## Task requirements:
The records follow. Filter them to the lines that hold "constant".

## Dataset:
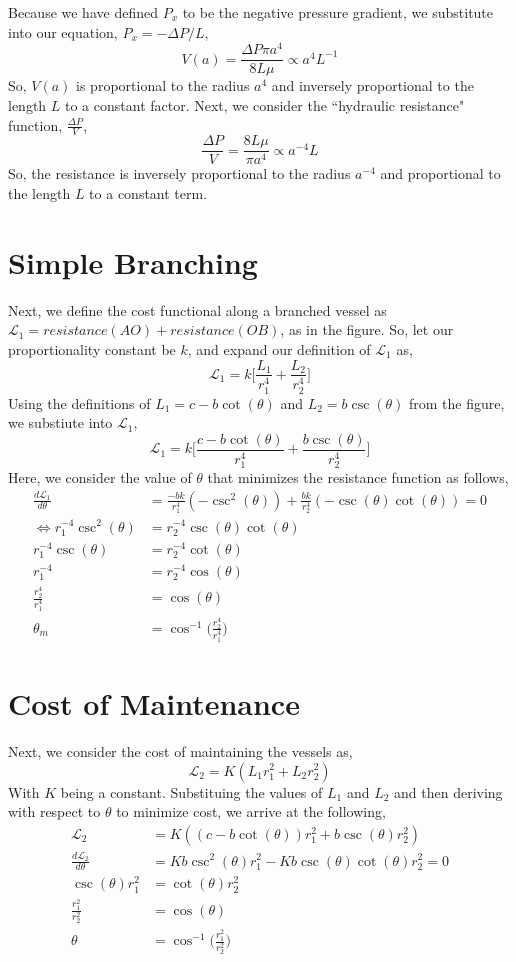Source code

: \documentclass[letterpaper,10pt]{article}
\newcommand{\eL}{\mathcal{L}}
\begin{document}
Because we have defined $P_x$ to be the negative pressure gradient, we substitute into our equation, $P_x=-\Delta P/L$,
\[V(a)=\frac{\Delta P\pi a^4}{8L\mu}\propto a^4L^{-1}\]
So, $V(a)$ is proportional to the radius $a^4$ and inversely proportional to the length $L$ to a constant factor. Next, we consider the ``hydraulic resistance" function, $\frac{\Delta P}{V}$,
\[\frac{\Delta P}{V}=\frac{8L\mu}{\pi a^4}\propto a^{-4}L\]
So, the resistance is inversely proportional to the radius $a^{-4}$ and proportional to the length $L$ to a constant term.
\section*{Simple Branching}
Next, we define the cost functional along a branched vessel as $\eL_1=resistance(AO)+resistance(OB)$, as in the figure. So, let our proportionality constant be $k$, and expand our definition of $\eL_1$ as,
\[ \eL_1 = k\bigg[\frac{L_1}{r_1^4}+\frac{L_2}{r_2^4}\bigg] \]
Using the definitions of $L_1=c-b\cot(\theta)$ and $L_2=b\csc(\theta)$ from the figure, we substiute into $\eL_1$,
\[\eL_1=k\bigg[\frac{c-b\cot(\theta)}{r_1^4}+\frac{b\csc(\theta)}{r_2^4}\bigg]\]
Here, we consider the value of $\theta$ that minimizes the resistance function as follows,
\begin{align*}
\frac{d\eL_1}{d\theta}&=\frac{-bk}{r_1^4}(-\csc^2(\theta))+\frac{bk}{r_2^4}(-\csc(\theta)\cot(\theta))=0\\
\Leftrightarrow r_1^{-4}\csc^2(\theta)&=r_2^{-4}\csc(\theta)\cot(\theta)\\
r_1^{-4}\csc(\theta)&=r_2^{-4}\cot(\theta)\\
r_1^{-4}&=r_2^{-4}\cos(\theta)\\
\frac{r_2^4}{r_1^4}&=\cos(\theta)\\
\theta_m &= \cos^{-1}\bigg(\frac{r_2^4}{r_1^4}\bigg)
\end{align*}
\section*{Cost of Maintenance}
Next, we consider the cost of maintaining the vessels as,
\[\eL_2=K(L_1r_1^2+L_2r_2^2)\]
With $K$ being a constant. Substituing the values of $L_1$ and $L_2$ and then deriving with respect to $\theta$ to minimize cost, we arrive at the following,
\begin{align*}
\eL_2 &= K((c-b\cot(\theta))r_1^2+b\csc(\theta)r_2^2)\\
\frac{d\eL_2}{d\theta} &= Kb\csc^2(\theta)r_1^2-Kb\csc(\theta)\cot(\theta)r_2^2=0\\
\csc(\theta)r_1^2 &= \cot(\theta)r_2^2\\
\frac{r_1^2}{r_2^2} &= \cos(\theta)\\
\theta &= \cos^{-1}\bigg(\frac{r_1^2}{r_2^2}\bigg)
\end{align*}
\end{document}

## Task output:
So, $V(a)$ is proportional to the radius $a^4$ and inversely proportional to the length $L$ to a constant factor. Next, we consider the ``hydraulic resistance" function, $\frac{\Delta P}{V}$,
So, the resistance is inversely proportional to the radius $a^{-4}$ and proportional to the length $L$ to a constant term.
Next, we define the cost functional along a branched vessel as $\eL_1=resistance(AO)+resistance(OB)$, as in the figure. So, let our proportionality constant be $k$, and expand our definition of $\eL_1$ as,
With $K$ being a constant. Substituing the values of $L_1$ and $L_2$ and then deriving with respect to $\theta$ to minimize cost, we arrive at the following,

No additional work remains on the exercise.